### TASK STATEMENT
For the entries below, the result should be an exact transcription of the lines from the one with "de adicionar novos" up to and including the one with "3. **Monitoramento**: Logs", and only those.

◆ ◆ ◆

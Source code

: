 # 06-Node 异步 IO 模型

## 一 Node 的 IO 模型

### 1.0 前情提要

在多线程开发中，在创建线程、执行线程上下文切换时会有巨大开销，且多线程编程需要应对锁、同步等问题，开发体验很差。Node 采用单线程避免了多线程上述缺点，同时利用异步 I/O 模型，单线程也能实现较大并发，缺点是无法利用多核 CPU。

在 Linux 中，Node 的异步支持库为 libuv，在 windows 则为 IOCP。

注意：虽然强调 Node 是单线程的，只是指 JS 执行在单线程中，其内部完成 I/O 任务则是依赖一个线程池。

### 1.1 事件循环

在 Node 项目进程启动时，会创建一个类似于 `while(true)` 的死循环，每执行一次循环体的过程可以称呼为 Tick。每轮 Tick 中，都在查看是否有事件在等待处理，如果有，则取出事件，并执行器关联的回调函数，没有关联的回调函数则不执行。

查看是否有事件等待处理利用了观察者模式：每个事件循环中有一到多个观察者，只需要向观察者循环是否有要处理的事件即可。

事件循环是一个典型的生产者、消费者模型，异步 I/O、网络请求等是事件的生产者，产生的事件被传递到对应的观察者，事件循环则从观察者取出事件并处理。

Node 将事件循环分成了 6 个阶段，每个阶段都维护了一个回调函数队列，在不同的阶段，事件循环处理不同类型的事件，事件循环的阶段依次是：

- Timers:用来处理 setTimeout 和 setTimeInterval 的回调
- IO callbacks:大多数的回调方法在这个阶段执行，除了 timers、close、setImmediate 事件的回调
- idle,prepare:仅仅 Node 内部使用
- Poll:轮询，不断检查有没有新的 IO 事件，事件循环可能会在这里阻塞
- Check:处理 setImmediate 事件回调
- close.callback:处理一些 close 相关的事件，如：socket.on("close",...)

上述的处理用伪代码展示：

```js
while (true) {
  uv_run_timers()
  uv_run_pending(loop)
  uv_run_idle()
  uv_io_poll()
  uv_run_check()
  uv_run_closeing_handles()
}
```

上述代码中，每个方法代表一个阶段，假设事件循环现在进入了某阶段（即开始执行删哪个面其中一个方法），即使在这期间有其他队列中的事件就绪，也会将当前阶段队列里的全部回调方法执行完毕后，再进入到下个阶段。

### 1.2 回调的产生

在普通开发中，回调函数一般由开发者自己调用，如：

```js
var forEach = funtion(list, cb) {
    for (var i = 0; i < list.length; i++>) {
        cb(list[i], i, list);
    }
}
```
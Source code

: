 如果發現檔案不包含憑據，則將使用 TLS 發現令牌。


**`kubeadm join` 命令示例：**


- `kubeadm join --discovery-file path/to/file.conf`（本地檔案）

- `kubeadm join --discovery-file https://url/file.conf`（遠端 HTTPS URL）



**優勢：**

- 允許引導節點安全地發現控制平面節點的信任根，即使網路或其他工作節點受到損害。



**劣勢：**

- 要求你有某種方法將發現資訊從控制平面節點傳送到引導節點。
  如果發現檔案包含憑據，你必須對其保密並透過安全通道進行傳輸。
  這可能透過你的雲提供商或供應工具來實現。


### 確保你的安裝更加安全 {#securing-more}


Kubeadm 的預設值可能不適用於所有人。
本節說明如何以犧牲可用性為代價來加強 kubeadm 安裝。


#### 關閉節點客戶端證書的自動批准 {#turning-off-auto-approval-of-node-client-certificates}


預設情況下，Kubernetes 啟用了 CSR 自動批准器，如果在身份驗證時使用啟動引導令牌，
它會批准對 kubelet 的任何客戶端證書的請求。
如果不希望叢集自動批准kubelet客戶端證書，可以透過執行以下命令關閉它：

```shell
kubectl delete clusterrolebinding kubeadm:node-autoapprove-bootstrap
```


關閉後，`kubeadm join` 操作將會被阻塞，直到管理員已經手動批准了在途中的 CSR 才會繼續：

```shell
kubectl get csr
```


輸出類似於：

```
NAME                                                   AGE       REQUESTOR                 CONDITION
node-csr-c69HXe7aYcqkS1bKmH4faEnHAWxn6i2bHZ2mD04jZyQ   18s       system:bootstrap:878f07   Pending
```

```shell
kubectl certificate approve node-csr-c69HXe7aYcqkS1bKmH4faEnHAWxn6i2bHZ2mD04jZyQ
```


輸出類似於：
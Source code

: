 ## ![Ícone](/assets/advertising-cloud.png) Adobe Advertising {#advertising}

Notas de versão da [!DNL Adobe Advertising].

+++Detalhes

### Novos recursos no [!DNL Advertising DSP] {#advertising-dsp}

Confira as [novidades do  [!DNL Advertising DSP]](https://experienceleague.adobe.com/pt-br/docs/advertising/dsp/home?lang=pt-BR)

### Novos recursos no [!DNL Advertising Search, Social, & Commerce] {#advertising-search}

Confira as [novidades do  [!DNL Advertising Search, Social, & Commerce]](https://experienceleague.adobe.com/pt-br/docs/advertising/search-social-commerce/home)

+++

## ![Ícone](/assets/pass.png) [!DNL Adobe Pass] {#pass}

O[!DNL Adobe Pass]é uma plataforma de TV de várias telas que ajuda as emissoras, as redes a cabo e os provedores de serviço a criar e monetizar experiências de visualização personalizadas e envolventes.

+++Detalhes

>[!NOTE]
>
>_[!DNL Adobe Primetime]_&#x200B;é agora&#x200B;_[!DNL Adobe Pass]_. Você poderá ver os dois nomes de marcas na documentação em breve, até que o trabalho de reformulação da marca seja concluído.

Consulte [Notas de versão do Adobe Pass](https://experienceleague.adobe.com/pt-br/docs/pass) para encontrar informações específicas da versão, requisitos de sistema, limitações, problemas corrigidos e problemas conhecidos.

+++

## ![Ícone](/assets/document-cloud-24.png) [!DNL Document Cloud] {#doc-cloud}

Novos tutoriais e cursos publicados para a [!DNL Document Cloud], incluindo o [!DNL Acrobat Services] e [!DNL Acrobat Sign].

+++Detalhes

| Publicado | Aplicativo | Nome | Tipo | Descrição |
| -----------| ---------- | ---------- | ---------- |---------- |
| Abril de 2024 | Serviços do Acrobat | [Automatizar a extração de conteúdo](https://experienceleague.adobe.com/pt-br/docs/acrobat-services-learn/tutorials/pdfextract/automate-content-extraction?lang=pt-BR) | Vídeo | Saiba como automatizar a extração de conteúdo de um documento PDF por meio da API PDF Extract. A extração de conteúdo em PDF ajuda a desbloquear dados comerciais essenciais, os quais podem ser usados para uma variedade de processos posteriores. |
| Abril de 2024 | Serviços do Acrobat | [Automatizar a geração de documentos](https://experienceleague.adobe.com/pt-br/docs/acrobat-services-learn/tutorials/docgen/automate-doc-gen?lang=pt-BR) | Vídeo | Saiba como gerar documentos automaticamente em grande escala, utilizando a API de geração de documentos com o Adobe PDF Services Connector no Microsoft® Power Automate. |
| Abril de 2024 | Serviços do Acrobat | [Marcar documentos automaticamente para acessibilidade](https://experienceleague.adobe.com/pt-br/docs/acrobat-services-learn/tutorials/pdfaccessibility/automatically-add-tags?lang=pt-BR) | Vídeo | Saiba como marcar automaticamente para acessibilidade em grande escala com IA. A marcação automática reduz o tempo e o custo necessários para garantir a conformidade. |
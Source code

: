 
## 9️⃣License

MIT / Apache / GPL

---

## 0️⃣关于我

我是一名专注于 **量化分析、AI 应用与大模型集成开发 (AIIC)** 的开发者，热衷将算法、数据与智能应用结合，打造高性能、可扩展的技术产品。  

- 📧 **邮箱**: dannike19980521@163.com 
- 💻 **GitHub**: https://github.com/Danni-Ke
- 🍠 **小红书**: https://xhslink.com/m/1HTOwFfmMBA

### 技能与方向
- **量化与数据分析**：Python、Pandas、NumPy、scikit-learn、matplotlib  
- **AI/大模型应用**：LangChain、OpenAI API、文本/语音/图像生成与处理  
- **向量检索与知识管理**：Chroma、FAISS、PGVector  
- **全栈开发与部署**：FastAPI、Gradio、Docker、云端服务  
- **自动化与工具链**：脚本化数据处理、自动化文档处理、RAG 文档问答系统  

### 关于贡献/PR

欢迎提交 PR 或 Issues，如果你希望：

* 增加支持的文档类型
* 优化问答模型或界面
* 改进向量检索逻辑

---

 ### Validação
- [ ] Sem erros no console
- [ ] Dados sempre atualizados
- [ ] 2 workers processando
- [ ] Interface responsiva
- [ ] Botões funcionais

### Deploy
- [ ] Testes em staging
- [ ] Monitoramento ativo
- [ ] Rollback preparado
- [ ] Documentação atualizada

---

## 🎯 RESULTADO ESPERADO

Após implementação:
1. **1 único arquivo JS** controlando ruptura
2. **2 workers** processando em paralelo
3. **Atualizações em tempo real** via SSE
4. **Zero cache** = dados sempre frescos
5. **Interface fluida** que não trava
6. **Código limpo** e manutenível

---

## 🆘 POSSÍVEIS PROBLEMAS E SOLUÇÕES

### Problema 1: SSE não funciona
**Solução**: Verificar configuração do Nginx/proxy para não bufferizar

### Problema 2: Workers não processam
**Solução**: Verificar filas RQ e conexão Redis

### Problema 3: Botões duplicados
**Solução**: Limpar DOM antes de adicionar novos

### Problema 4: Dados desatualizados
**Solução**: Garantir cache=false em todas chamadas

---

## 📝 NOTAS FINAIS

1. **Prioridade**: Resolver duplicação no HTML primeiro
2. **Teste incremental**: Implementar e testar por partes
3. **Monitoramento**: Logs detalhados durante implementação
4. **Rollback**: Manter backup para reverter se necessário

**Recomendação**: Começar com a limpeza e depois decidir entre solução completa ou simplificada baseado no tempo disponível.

◆ ◆ ◆

### TASK SOLUTION
**Solução**: Limpar DOM antes de adicionar novos

### Problema 4: Dados desatualizados
**Solução**: Garantir cache=false em todas chamadas

---

## 📝 NOTAS FINAIS

1. **Prioridade**: Resolver duplicação no HTML primeiro
2. **Teste incremental**: Implementar e testar por partes
3. **Monitoramento**: Logs detalhados durante implementação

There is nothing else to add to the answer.